5. Odiar os homens e a sexualidade não é ser feminista, é ter um problema, e um problema que requer ajuda. Não sei que feminismo é esse, certamente não o meu.
O meu problema com os homens é outro, de certa forma contrário. É o problema de eles serem poucos para as mulheres que gostam de homens, ou sobretudo de homens. Poucos, quero dizer, literalmente, numericamente poucos para as mulheres interessantes, atraentes, disponíveis mais ou menos na mesma faixa etária (mais dez anos, menos dez anos, um intervalo de vinte anos, digamos). Que estou a dizer? Que há menos homens interessantes, atraentes e disponíveis do que mulheres interessantes, atraentes, disponíveis, especialmente quando a faixa etária se aproxima do/ultrapassa o limite fértil feminino? Sim! Digo eu e todas as mulheres hetero ou sobretudo hetero que conheço. Não mulheres que odeiam sexo e homens, mas mulheres que adoram sexo e homens! Incrível, não é? Pois é. E o mais incrível é que a gente muda de país, de continente, mas isso tende a repetir-se.
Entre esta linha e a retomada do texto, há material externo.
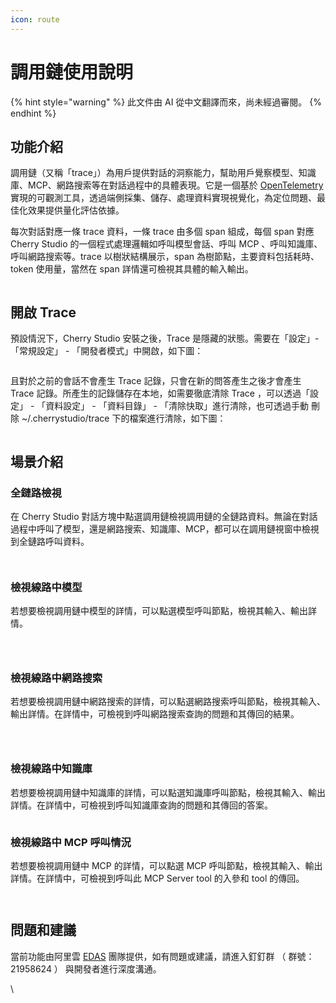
 ```yaml
---
icon: route
---
```

# 調用鏈使用說明


{% hint style="warning" %}
此文件由 AI 從中文翻譯而來，尚未經過審閱。
{% endhint %}




## 功能介紹

調用鏈（又稱「trace」）為用戶提供對話的洞察能力，幫助用戶覺察模型、知識庫、MCP、網路搜索等在對話過程中的具體表現。它是一個基於 [OpenTelemetry](https://opentelemetry.io/docs/languages/js/) 實現的可觀測工具，透過端側採集、儲存、處理資料實現視覺化，為定位問題、最佳化效果提供量化評估依據。

每次對話對應一條 trace 資料，一條 trace 由多個 span 組成，每個 span 對應 Cherry Studio 的一個程式處理邏輯如呼叫模型會話、呼叫 MCP 、呼叫知識庫、呼叫網路搜索等。trace 以樹狀結構展示，span 為樹節點，主要資料包括耗時、token 使用量，當然在 span 詳情還可檢視其具體的輸入輸出。

<figure><img src="../.gitbook/assets/trace2.gif" alt=""><figcaption></figcaption></figure>

## 開啟 Trace

預設情況下，Cherry Studio 安裝之後，Trace 是隱藏的狀態。需要在「設定」-「常規設定」 - 「開發者模式」中開啟，如下圖：

<figure><img src="../.gitbook/assets/image (84).png" alt=""><figcaption></figcaption></figure>

且對於之前的會話不會產生 Trace 記錄，只會在新的問答產生之後才會產生 Trace 記錄。所產生的記錄儲存在本地，如需要徹底清除 Trace ，可以透過「設定」 - 「資料設定」 - 「資料目錄」 - 「清除快取」進行清除，也可透過手動 刪除 \~/.cherrystudio/trace 下的檔案進行清除，如下圖：

<figure><img src="../.gitbook/assets/image (85).png" alt=""><figcaption></figcaption></figure>

## 場景介紹

### 全鏈路檢視

在 Cherry Studio 對話方塊中點選調用鏈檢視調用鏈的全鏈路資料。無論在對話過程中呼叫了模型，還是網路搜索、知識庫、MCP，都可以在調用鏈視窗中檢視到全鏈路呼叫資料。

<figure><img src="../.gitbook/assets/image (1) (1) (1).png" alt=""><figcaption></figcaption></figure>

<figure><img src="../.gitbook/assets/image (86).png" alt=""><figcaption></figcaption></figure>

### 檢視線路中模型

若想要檢視調用鏈中模型的詳情，可以點選模型呼叫節點，檢視其輸入、輸出詳情。

<figure><img src="../.gitbook/assets/image (87).png" alt=""><figcaption></figcaption></figure>

<figure><img src="../.gitbook/assets/image (88).png" alt=""><figcaption></figcaption></figure>

<figure><img src="../.gitbook/assets/image (89).png" alt=""><figcaption></figcaption></figure>

### 檢視線路中網路搜索

若想要檢視調用鏈中網路搜索的詳情，可以點選網路搜索呼叫節點，檢視其輸入、輸出詳情。在詳情中，可檢視到呼叫網路搜索查詢的問題和其傳回的結果。

<figure><img src="../.gitbook/assets/image (2) (1) (1).png" alt=""><figcaption></figcaption></figure>

<figure><img src="../.gitbook/assets/image (150).png" alt=""><figcaption></figcaption></figure>

<figure><img src="../.gitbook/assets/image (151).png" alt=""><figcaption></figcaption></figure>

### 檢視線路中知識庫

若想要檢視調用鏈中知識庫的詳情，可以點選知識庫呼叫節點，檢視其輸入、輸出詳情。在詳情中，可檢視到呼叫知識庫查詢的問題和其傳回的答案。

<figure><img src="../.gitbook/assets/image (152).png" alt=""><figcaption></figcaption></figure>

### 檢視線路中 MCP 呼叫情況

若想要檢視調用鏈中 MCP 的詳情，可以點選 MCP 呼叫節點，檢視其輸入、輸出詳情。在詳情中，可檢視到呼叫此 MCP Server tool 的入參和 tool 的傳回。

<figure><img src="../.gitbook/assets/image (153).png" alt=""><figcaption></figcaption></figure>

<figure><img src="../.gitbook/assets/image (154).png" alt=""><figcaption></figcaption></figure>

## 問題和建議

當前功能由阿里雲 [EDAS](https://www.aliyun.com/product/edas) 團隊提供，如有問題或建議，請進入釘釘群 （ 群號： 21958624 ） 與開發者進行深度溝通。

\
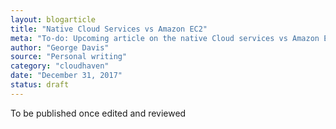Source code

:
 ```yaml
---
layout: blogarticle
title: "Native Cloud Services vs Amazon EC2"
meta: "To-do: Upcoming article on the native Cloud services vs Amazon EC2"
author: "George Davis"
source: "Personal writing"
category: "cloudhaven"
date: "December 31, 2017"
status: draft
---
```


To be published once edited and reviewed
Claro que podemos fazer sempre como Catherine M., que foi para cama com tanta gente que até achava desatraente, e tantas/tantos de nós poderão dizer que já o fizeram. Nada contra, cada um sabe de si até onde não sujeitar o outro contra vontade. Fobias, filias, parafilias, nada contra nada desde que a relação de poder seja justa. Na filosofia e na prática quero ser livre de me afundar no masoquismo, até dar um tiro na cabeça, em última análise. Quero ter poder sobre mim, incluindo o de acabar comigo. Mas não quero que ninguém tenha poder sobre mim se essa não for a minha vontade.
Mulheres eternamente vítimas, necessitadas de protecção, infantilizadas pelo medo dos homens, ou do sexo mau, também não é feminismo, pelo menos o meu. É confusão, distorção, estratégia de diversão.
6. Caras 100 — cem — do manifesto encabeçado por Catherine Deneuve: viva a liberdade de importunar, sim. Cada ser humano é absolutamente livre de se transformar num criminoso, assediador, violador, homicida. E viva a lei que protege o colectivo dessa escolha individual. Viva a lei que não permite insultos racistas, homofóbicos, xenófobos, machistas. Esses insultos não são liberdade de expressão como assédio não é liberdade individual. São abuso. Mas o que vocês escreveram foi que um indivíduo é livre de abusar de um outro, e que isso não tem qualquer relação com a justiça, enquanto garante de uma vida colectiva. Não querem a liberdade com responsabilidade, mas a simples irresponsabilização dos homens. E às mulheres, desde crianças, querem que se diga: aprendam a defender-se. E quando crescem: mas não és crescida, não sabes defender-te? Como a vergonhosa juíza do caso Bárbara Guimarães/Manuel Maria Carrilho.
Sim, é bom que todos — todos — aprendam a defender-se, e sejam fortes, sagazes nesta selva. Mas a justiça existe para que uns não achem que podem continuar a pôr a pata em cima dos outros, só porque sempre foi assim desde o neandertal.
Em suma, e à laia de manifesto alternativo ao das 100: queridos homens, nós, feministas, que não vos odiamos, que gostamos de sexo, estamos com a liberdade e queremos estar convosco. Resta saber onde vocês estão.